In my opinion, one of the disturbing features of the NewAPPS blog post comes near the end:

"Yep. It's true. I know. I know because people tell me. They are not shy about it either. They say that that's what they do. They don’t think it will cause them to make biased decisions. They just want to know whose paper they are wasting their time on."

There is a disturbing feature referenced here: the culture of academic philosophy, or perhaps more generally of academic refereeing, not only permitting lifting the veil of blind refereeing as a private practice, but allowing referees to discuss this practice openly uncensured. Telling the journal editor for whom you have contributed 'blind' refereeing labour that your refereeing was not blind? Telling a fellow referee that you know whose paper you 'blind' refereed? Telling a colleague how you googled key phrases? You should be embarrassed. We should all be embarrassed by the violation of the supposed blindness of refereeing. And, in order to change the culture, we should react. Although the non-blindness practice of googling is likely to persist, it should be called out every time it appears in a public forum or discussion or conversation.

There is a cultural shift needed here. It is akin to (although I do not mean to suggest moral equivalence) the cultural shift that we have needed to make it unacceptable to tell racist or sexist or homophobia jokes. One argument in that (much more serious) case was that private opinions would not be shifted by limiting free speech. And the related argument here is that the private practice will persist even if we begin to condemn the public expression of it. But my suggestion is the hope that in at least the cases of the racist joke-teller who does not realize her joke is racist, she will learn _that_ her joke is racist, and moreover that her opinion regarding its harmlessness is not widely shared. In drawing the analogy, the hope is that a public culture of condemnation of non-blind 'blind' peer review will help to effect a cultural shift. This practice is not okay; it does indeed harm some people; and those who search for the author, or otherwise unblind the process should be censured in order to shift the culture.


Clement here.

If an article that happened to be plagiarized were to be published because I recommended publication with a favorable review, then I would judge myself responsible (in some non-trivial sense) for the plagiarized publication. Maintaining my integrity as a reviewer requires that I test for plagiarism prior to recommending publication to an editor. This doesn't seem controversial to me.

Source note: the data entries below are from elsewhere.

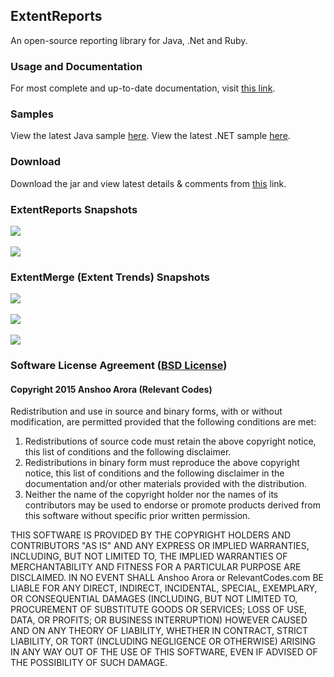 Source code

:## ExtentReports

An open-source reporting library for Java, .Net and Ruby.

### Usage and Documentation

For most complete and up-to-date documentation, visit <a href='http://relevantcodes.com/extentreports-for-selenium/'>this link</a>.

### Samples

View the latest Java sample <a href='http://relevantcodes.com/Tools/ExtentReports2/ExtentJava.html'>here</a>.
View the latest .NET sample <a href='http://relevantcodes.com/Tools/ExtentReports2/Extent.Net.html'>here</a>.

### Download

Download the jar and view latest details & comments from <a href='http://relevantcodes.com/extentreports-for-selenium/'>this</a> link.

### ExtentReports Snapshots

![](http://relevantcodes.com/Tools/ExtentReports2/snapshots/extent-large-1.png)
<br><br>
![](http://relevantcodes.com/Tools/ExtentReports2/snapshots/extent-large-2.png)

### ExtentMerge (Extent Trends) Snapshots

![](http://extentreports.relevantcodes.com/extentmerge/img/analysis.png)
<br><br>
![](http://extentreports.relevantcodes.com/extentmerge/img/trends.png)
<br><br>
![](http://extentreports.relevantcodes.com/extentmerge/img/run-history.png)

### Software License Agreement (<a href='http://opensource.org/licenses/BSD-3-Clause'>BSD License</a>)

#### Copyright 2015 Anshoo Arora (Relevant Codes)

Redistribution and use in source and binary forms, with or without modification, are permitted provided that the following conditions are met:

<ol>
	<li>Redistributions of source code must retain the above copyright notice, this list of conditions and the following disclaimer.</li>
	<li>Redistributions in binary form must reproduce the above copyright notice, this list of conditions and the following disclaimer in the documentation and/or other materials provided with the distribution.</li>
	<li>Neither the name of the copyright holder nor the names of its contributors may be used to endorse or promote products derived from this software without specific prior written permission.</li>
</ol>

THIS SOFTWARE IS PROVIDED BY THE COPYRIGHT HOLDERS AND CONTRIBUTORS "AS IS" AND ANY EXPRESS OR IMPLIED WARRANTIES, INCLUDING, BUT NOT LIMITED TO, THE IMPLIED WARRANTIES OF MERCHANTABILITY AND FITNESS FOR A PARTICULAR PURPOSE ARE DISCLAIMED. IN NO EVENT SHALL Anshoo Arora or RelevantCodes.com BE LIABLE FOR ANY DIRECT, INDIRECT, INCIDENTAL, SPECIAL, EXEMPLARY, OR CONSEQUENTIAL DAMAGES (INCLUDING, BUT NOT LIMITED TO, PROCUREMENT OF SUBSTITUTE GOODS OR SERVICES; LOSS OF USE, DATA, OR PROFITS; OR BUSINESS INTERRUPTION) HOWEVER CAUSED AND ON ANY THEORY OF LIABILITY, WHETHER IN CONTRACT, STRICT LIABILITY, OR TORT (INCLUDING NEGLIGENCE OR OTHERWISE) ARISING IN ANY WAY OUT OF THE USE OF THIS SOFTWARE, EVEN IF ADVISED OF THE POSSIBILITY OF SUCH DAMAGE. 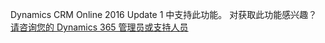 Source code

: Dynamics CRM Online 2016 Update 1 中支持此功能。 对获取此功能感兴趣？ [请咨询您的 Dynamics 365 管理员或支持人员](../basics/find-administrator-support.md)
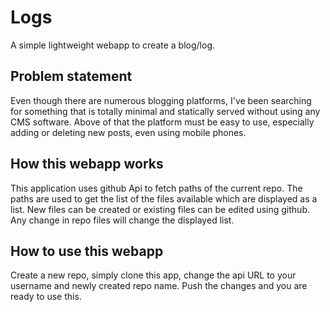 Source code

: # Logs
A simple lightweight webapp to create a blog/log.

## Problem statement
Even though there are numerous blogging platforms, I've been searching for something that is totally minimal and statically served without using any CMS software. Above of that the platform must be easy to use, especially adding or deleting new posts, even using mobile phones.

## How this webapp works
This application uses github Api to fetch paths of the current repo. The paths are used to get the list of the files available which are displayed as a list. New files can be created or existing files can be edited using github. Any change in repo files will change the displayed list.

## How to use this webapp
Create a new repo, simply clone this app, change the api URL to your username and newly created repo name. Push the changes and you are ready to use this. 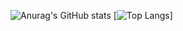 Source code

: 
![Anurag's GitHub stats](https://github-readme-stats.vercel.app/api?username=Bicheng-guo&count_private=true)
[![Top Langs](https://github-readme-stats.vercel.app/api/top-langs/?username=Bicheng-guo&layout=compact)]
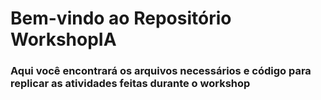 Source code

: # Bem-vindo ao Repositório WorkshopIA

### Aqui você encontrará os arquivos necessários e código para replicar as atividades feitas durante o workshop

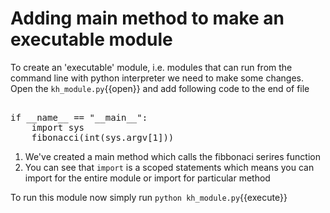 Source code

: # Adding main method to make an executable module

To create an 'executable' module, i.e. modules that can run from the command line with python interpreter we need to make some changes. Open the `kh_module.py`{{open}} and add following code to the end of file

<pre class="file" data-filename="kh_module.py" data-target="append">

if __name__ == "__main__":
    import sys
    fibonacci(int(sys.argv[1]))
</pre>

1. We've created a main method which calls the fibbonaci serires function
2. You can see that `import` is a scoped statements which means you can import for the entire module or import for particular method

To run this module now simply run `python kh_module.py`{{execute}}

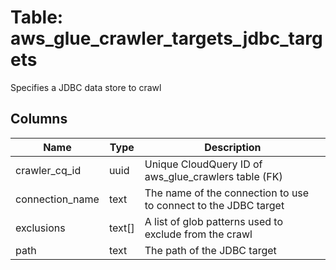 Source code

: 
# Table: aws_glue_crawler_targets_jdbc_targets
Specifies a JDBC data store to crawl
## Columns
| Name        | Type           | Description  |
| ------------- | ------------- | -----  |
|crawler_cq_id|uuid|Unique CloudQuery ID of aws_glue_crawlers table (FK)|
|connection_name|text|The name of the connection to use to connect to the JDBC target|
|exclusions|text[]|A list of glob patterns used to exclude from the crawl|
|path|text|The path of the JDBC target|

The Committee on Publication Ethics (COPE) envisions that referees will report plagiarism to editors. See the flow chart here:


Lewis Powell


I think part of why some people were taken aback by the way you phrased the original comment was that you seemed to view it as entirely unimportant whether your safeguards against plagiarism undermined the blindness of the review. Since you are agreeing to referee as a blind reviewer, then, even an acute sensitivity to the issue of detecting plagiarism should seem like something of a conflict in the obligations you have. My question to you is whether you wait until after you have composed your report (or, at the very least, settled on a recommendation to provide the editors) prior to taking actions which might lead you to learn the identity of the author of the manuscript you are reviewing.